## [What this task involves]
Return the data that follows, keeping every word and mark unchanged.

*** Block opens ***

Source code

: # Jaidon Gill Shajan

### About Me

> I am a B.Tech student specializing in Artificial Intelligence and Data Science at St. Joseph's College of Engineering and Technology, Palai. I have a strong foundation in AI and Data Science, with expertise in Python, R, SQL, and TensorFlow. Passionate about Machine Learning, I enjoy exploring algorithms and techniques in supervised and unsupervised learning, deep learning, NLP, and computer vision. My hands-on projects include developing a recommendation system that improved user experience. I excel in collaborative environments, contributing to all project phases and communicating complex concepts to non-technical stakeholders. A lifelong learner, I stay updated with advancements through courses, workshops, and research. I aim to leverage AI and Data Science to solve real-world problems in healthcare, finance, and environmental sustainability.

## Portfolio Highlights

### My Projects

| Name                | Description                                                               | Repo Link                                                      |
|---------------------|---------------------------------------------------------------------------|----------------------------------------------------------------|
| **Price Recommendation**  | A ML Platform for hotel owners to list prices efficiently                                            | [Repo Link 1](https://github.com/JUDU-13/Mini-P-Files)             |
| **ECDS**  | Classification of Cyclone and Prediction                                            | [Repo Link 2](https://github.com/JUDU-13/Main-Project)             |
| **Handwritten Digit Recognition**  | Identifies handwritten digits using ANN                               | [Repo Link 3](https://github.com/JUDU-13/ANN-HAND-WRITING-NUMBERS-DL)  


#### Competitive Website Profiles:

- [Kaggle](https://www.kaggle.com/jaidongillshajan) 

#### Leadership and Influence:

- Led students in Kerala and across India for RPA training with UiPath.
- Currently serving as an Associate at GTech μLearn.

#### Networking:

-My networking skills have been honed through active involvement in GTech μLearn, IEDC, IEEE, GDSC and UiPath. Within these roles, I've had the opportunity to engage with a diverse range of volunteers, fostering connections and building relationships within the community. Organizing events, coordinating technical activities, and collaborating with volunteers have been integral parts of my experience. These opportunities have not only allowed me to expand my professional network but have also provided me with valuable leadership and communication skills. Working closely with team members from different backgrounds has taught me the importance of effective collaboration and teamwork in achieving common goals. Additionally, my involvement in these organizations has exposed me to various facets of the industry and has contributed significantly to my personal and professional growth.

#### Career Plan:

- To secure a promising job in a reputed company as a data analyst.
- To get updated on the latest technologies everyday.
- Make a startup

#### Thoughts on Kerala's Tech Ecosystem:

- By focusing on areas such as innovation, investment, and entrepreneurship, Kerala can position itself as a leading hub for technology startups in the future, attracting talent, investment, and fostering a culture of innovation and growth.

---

*** Block closes ***

## [Output of the task]
Source code

: # Jaidon Gill Shajan

### About Me

> I am a B.Tech student specializing in Artificial Intelligence and Data Science at St. Joseph's College of Engineering and Technology, Palai. I have a strong foundation in AI and Data Science, with expertise in Python, R, SQL, and TensorFlow. Passionate about Machine Learning, I enjoy exploring algorithms and techniques in supervised and unsupervised learning, deep learning, NLP, and computer vision. My hands-on projects include developing a recommendation system that improved user experience. I excel in collaborative environments, contributing to all project phases and communicating complex concepts to non-technical stakeholders. A lifelong learner, I stay updated with advancements through courses, workshops, and research. I aim to leverage AI and Data Science to solve real-world problems in healthcare, finance, and environmental sustainability.

## Portfolio Highlights

### My Projects

| Name                | Description                                                               | Repo Link                                                      |
|---------------------|---------------------------------------------------------------------------|----------------------------------------------------------------|
| **Price Recommendation**  | A ML Platform for hotel owners to list prices efficiently                                            | [Repo Link 1](https://github.com/JUDU-13/Mini-P-Files)             |
| **ECDS**  | Classification of Cyclone and Prediction                                            | [Repo Link 2](https://github.com/JUDU-13/Main-Project)             |
| **Handwritten Digit Recognition**  | Identifies handwritten digits using ANN                               | [Repo Link 3](https://github.com/JUDU-13/ANN-HAND-WRITING-NUMBERS-DL)  


#### Competitive Website Profiles:

- [Kaggle](https://www.kaggle.com/jaidongillshajan) 

#### Leadership and Influence:

- Led students in Kerala and across India for RPA training with UiPath.
- Currently serving as an Associate at GTech μLearn.

#### Networking:

-My networking skills have been honed through active involvement in GTech μLearn, IEDC, IEEE, GDSC and UiPath. Within these roles, I've had the opportunity to engage with a diverse range of volunteers, fostering connections and building relationships within the community. Organizing events, coordinating technical activities, and collaborating with volunteers have been integral parts of my experience. These opportunities have not only allowed me to expand my professional network but have also provided me with valuable leadership and communication skills. Working closely with team members from different backgrounds has taught me the importance of effective collaboration and teamwork in achieving common goals. Additionally, my involvement in these organizations has exposed me to various facets of the industry and has contributed significantly to my personal and professional growth.

#### Career Plan:

- To secure a promising job in a reputed company as a data analyst.
- To get updated on the latest technologies everyday.
- Make a startup

#### Thoughts on Kerala's Tech Ecosystem:

- By focusing on areas such as innovation, investment, and entrepreneurship, Kerala can position itself as a leading hub for technology startups in the future, attracting talent, investment, and fostering a culture of innovation and growth.

---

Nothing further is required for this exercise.